Главное, он проговорил все это без всякого вида притворства или даже какой-нибудь выходки; он совсем просто говорил, но это было тем ужаснее; и, кажется, он действительно ужасно чего-то боялся; я вдруг заметил, что его руки слегка дрожат.

— Андрей Петрович! — вскрикнула мама, всплеснув руками.

— Оставь, оставь образ, Андрей Петрович, оставь, положи! — вскочила Татьяна Павловна (дальняя родственница, друг дома), — разденься и ляг. Аркадий (это имя Подростка), за доктором!

Несколькими разумными словами Версилов успокаивает всех и продолжает ласково:

— Верь, Соня, что я пришел к тебе теперь, как к ангелу, и вовсе не как к врагу; какой ты мне враг! Не подумай, что с тем, чтобы разбить этот образ, — потому что, знаешь ли что, Соня, мне все-таки ведь хочется разбить...

Когда Татьяна Павловна перед тем вскрикнула: оставь образ! — то выхватила икону из его рук и держала в своей руке. Вдруг он, с последним словом своим, стремительно вскочил, мгновенно выхватил образ из рук Татьяны и, свирепо размахнувшись, изо всех сил ударил его об угол изразцовой печки. Образ раскололся ровно на два куска. — Он вдруг обернулся к нам, и его бледное лицо вдруг все покраснело, почти побагровело, и каждая черточка в лице его задрожала и заходила.

— Не прими за аллегорию, Соня, я не наследство Макара разбил, я только так, чтоб разбить... А все-таки к тебе вернусь, к последнему ангелу! А, впрочем, прими хоть и за аллегорию; ведь это непременно было так”.

Подросток, сообщая свою тогдашнюю мысль: “Он вовсе не сумасшедший”, — прибавляет многозначительно:

— О, мне все казалось, что это была аллегория, и что ему непременно хотелось с чем-то покончить, как с этим образом. Но и “двойник” был тоже несомненно подле него; в этом не было никакого сомнения.

И уже в самом конце рассказа, подводя итог всей трагедии, рассказчик повторяет, подчеркивает: “Настоящего сумасшествия не допускаю вовсе, тем более, что он и теперь вовсе не сумасшедший. Но “двойника” не допускаю несомненно. Что такое собственно двойник? — Сам Версилов, в сцене у мамы, разъяснил нам это тогдашнее “раздвоение” его чувства и воли с страшною искренностью. — Он пополам с двойником и разбил этот образ”.
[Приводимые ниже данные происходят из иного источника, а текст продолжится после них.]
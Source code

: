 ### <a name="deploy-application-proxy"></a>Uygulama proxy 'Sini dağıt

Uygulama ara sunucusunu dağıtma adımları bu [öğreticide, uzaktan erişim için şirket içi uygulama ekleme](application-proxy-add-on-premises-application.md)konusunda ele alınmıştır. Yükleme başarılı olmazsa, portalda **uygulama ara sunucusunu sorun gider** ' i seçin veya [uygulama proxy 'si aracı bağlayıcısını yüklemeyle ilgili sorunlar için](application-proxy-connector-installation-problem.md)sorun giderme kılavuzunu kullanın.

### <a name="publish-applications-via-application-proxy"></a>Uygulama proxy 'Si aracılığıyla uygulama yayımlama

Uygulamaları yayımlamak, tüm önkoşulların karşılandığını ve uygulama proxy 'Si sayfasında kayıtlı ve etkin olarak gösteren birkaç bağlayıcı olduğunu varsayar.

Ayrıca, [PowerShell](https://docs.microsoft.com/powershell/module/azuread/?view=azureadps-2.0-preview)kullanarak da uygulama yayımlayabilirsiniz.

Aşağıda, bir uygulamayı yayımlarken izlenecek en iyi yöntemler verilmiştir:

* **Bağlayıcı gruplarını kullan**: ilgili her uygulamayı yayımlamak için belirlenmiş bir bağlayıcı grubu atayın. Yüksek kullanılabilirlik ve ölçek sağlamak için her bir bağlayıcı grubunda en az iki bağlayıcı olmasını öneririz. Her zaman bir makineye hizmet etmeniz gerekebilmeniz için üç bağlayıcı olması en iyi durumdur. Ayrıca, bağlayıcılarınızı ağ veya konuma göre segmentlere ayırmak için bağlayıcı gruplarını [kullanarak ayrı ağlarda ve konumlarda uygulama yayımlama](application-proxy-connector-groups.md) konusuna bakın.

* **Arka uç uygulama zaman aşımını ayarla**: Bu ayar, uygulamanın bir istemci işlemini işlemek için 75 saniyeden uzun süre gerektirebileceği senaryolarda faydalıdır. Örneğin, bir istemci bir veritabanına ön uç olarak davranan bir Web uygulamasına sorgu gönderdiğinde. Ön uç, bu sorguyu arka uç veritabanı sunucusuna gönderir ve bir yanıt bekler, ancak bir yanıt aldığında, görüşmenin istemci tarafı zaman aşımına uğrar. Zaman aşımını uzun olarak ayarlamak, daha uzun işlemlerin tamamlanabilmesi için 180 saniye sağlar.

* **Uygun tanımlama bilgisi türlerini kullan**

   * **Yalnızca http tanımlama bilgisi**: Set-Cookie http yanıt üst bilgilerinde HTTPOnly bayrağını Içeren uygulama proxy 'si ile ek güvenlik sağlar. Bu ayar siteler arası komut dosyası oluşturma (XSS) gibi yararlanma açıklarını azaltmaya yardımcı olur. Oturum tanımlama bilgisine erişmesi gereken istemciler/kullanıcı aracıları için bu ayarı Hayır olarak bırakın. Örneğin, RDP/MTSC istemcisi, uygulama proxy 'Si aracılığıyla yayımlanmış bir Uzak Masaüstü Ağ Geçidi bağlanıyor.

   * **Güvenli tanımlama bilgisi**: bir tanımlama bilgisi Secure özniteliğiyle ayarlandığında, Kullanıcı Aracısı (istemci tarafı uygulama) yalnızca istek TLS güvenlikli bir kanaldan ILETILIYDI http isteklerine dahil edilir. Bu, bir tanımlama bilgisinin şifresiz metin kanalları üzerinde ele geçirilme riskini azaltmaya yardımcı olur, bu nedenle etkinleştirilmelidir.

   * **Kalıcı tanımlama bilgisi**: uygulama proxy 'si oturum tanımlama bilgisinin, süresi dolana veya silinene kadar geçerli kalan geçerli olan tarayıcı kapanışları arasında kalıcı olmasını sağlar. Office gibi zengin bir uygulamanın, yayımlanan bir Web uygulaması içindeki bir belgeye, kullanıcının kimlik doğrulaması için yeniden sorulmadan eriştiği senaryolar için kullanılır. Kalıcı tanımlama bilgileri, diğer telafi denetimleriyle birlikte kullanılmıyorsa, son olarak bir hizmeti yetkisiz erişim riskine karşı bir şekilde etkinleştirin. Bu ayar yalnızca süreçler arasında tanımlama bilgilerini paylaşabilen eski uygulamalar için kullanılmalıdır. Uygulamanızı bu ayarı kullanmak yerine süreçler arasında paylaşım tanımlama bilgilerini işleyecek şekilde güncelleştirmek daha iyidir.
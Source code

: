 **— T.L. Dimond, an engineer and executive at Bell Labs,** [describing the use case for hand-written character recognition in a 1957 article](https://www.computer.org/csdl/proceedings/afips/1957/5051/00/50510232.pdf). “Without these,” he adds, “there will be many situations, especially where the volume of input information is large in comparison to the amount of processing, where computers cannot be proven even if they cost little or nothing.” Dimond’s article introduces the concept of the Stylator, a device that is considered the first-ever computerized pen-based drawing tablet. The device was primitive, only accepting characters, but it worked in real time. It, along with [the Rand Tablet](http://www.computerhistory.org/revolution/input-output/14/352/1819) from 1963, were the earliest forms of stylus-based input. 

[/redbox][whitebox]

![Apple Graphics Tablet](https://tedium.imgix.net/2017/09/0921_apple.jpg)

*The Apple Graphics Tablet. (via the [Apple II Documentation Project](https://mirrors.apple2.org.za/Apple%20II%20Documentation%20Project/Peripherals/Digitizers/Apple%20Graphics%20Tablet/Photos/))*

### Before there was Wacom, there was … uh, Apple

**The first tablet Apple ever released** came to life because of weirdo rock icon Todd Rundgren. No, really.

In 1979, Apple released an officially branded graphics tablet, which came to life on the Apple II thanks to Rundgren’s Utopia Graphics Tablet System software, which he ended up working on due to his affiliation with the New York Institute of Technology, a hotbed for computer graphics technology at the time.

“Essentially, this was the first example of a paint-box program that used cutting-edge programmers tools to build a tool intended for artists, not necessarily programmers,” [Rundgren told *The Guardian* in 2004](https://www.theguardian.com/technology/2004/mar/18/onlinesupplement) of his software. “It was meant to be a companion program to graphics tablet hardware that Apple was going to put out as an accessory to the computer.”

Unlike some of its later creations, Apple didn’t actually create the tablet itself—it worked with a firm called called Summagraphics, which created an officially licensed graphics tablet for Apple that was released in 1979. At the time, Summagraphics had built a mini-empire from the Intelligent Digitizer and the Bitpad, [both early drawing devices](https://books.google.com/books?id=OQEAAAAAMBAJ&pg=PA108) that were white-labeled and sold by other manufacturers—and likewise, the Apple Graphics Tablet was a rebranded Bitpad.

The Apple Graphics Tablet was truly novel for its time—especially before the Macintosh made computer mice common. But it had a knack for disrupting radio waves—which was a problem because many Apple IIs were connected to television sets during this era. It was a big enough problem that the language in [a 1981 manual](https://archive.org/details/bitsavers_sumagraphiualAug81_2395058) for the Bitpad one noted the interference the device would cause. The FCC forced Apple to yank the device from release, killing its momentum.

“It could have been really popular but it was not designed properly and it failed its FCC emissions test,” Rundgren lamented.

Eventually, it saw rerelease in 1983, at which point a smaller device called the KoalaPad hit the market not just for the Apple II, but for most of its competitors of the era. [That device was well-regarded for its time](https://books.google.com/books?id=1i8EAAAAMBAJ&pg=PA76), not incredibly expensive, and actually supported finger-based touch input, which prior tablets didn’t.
Так вот, наконец, имя и лицо нашего подлинного дьявола, нашего Антихриста: “двойник”, тот, кто в нас вечно раскалывает древний русский и вселенский православный образ с “двумя святыми” — не с Отцом ли и Сыном, которое в Духе одно: “Я и Отец одно”? — тот, кто не хочет ни первого, бессознательного, ни последнего, сознательного соединения, Символа — ни начала, ни конца, а хочет лишь середины и вечно делает Одно двумя, для того, чтобы не соединять, а только смешивать их в кощунственных, “маленьких” и “гаденьких” смешениях — смешивать и смеяться.

Когда вдумаешься в эту поразительную сцену, является вопрос: “двойник” Версилова не есть ли хотя бы отчасти и двойник самого Достоевского? Не делает ли здесь художник какого-то страшного опыта над самим собою, над своим собственным “раздвоением”, которое недаром же, в этом он сам признается, “всегда в нем было”? Не испытывает ли вместе со своим героем сам Достоевский ту “захватывающую дыхание потребность нагнуться над пропастью и заглянуть в нее”, то “потрясающее восхищение перед собственною дерзостью”, о которых говорит по поводу мужика, стрелявшего в причастие?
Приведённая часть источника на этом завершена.